Key characters in the plot are A.J. the bookseller, his first and second wife, a 2 year old little girl left in his shop with a note, and the New England Bookstore, It is obvious that the author, Gabrielle Zevin, knows the bookselling business and bookstores, from the sales representatives selling to them, the store owners and right down to the nuts and bolts of the store.
A.J. drinks too much grieving the loss of his first wife. He is opinionated about customer’s literary tastes and seems in the beginning to be a man with few customers and even fewer friends. His life changes for the better when a 2-year-old girl is left in his store with a note attached to her, about the same time his most valuable possession, a first edition of Edgar Allan Poe’s “Tamerlane” worth as much as $500,000, is stolen. Even with the financial loss, and his recent years of grieving, the little girl changes his life for the better.
About this same time, he meets with a publisher’s lady sales rep and that leads to even more life changing events. The tone of the romance that follows is like the conversations that take place throughout the book and seem to be laced with book references. A.J. claims to have a disdain for book clubs, cute little events, and gimmicks but the book is full of how these fit into his life.
A.J.’s relationship with his daughter Maya is special and is something we didn’t get enough of and the sudden grim changes that happen to some of the characters do feed some narrative that the author may have wanted more than we did.

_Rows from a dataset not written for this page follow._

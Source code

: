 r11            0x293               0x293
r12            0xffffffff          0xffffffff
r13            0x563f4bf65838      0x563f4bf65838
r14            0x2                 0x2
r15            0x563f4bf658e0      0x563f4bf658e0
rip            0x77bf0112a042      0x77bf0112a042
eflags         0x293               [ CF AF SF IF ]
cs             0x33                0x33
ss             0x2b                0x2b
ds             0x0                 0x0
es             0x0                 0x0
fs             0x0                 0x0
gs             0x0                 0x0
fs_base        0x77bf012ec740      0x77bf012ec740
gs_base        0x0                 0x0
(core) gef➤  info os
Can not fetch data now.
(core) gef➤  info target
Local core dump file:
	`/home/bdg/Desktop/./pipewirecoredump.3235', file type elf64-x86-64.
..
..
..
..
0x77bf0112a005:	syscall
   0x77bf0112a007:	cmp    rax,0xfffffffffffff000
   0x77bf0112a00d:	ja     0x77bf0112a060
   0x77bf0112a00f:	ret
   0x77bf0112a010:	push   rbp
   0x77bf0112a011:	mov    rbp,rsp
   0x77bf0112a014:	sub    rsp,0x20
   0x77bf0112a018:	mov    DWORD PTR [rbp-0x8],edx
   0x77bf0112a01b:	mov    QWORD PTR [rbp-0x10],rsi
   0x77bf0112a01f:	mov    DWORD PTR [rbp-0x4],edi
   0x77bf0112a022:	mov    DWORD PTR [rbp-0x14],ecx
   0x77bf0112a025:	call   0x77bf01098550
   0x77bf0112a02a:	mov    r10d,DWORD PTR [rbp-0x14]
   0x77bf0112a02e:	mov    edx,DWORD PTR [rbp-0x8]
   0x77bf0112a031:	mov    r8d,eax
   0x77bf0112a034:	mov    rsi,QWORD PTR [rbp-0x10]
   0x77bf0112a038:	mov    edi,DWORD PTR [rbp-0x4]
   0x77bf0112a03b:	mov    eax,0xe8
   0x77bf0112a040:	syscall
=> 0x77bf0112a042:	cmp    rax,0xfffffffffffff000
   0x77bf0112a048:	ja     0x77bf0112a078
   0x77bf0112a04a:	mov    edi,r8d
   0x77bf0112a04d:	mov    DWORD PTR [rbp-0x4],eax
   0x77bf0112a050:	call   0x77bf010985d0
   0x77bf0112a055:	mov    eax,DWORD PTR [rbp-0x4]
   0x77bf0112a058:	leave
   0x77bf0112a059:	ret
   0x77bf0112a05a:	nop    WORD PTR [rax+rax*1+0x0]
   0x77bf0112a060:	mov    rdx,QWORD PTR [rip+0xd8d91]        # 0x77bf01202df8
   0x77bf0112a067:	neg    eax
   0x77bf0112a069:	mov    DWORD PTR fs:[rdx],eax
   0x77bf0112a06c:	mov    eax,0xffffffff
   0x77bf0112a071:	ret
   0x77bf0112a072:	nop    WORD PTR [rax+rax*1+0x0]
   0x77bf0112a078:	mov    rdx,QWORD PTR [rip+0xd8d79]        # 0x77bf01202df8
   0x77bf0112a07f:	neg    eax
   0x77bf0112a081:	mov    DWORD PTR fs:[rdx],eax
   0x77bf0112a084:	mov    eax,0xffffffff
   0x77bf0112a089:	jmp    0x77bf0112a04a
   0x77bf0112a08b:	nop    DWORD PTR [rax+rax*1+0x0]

The focus is on love and the joy of living with characters we care for and with humor that compliments the plot.
“You know everything you need to know about a person from the answer to the question, What is your favorite book?”
"We aren’t the things we collect, acquire, read. We are, for as long as we are here, only love. The things we loved. The people we loved. And these, I think these really do live on”
“We are not quite novels.
We are not quite short stories.
In the end, we are collected works.” "Remember, Maya: the things we respond to at twenty are not necessarily the same things we will respond to at forty and vice versa. This is true in books and also in life.”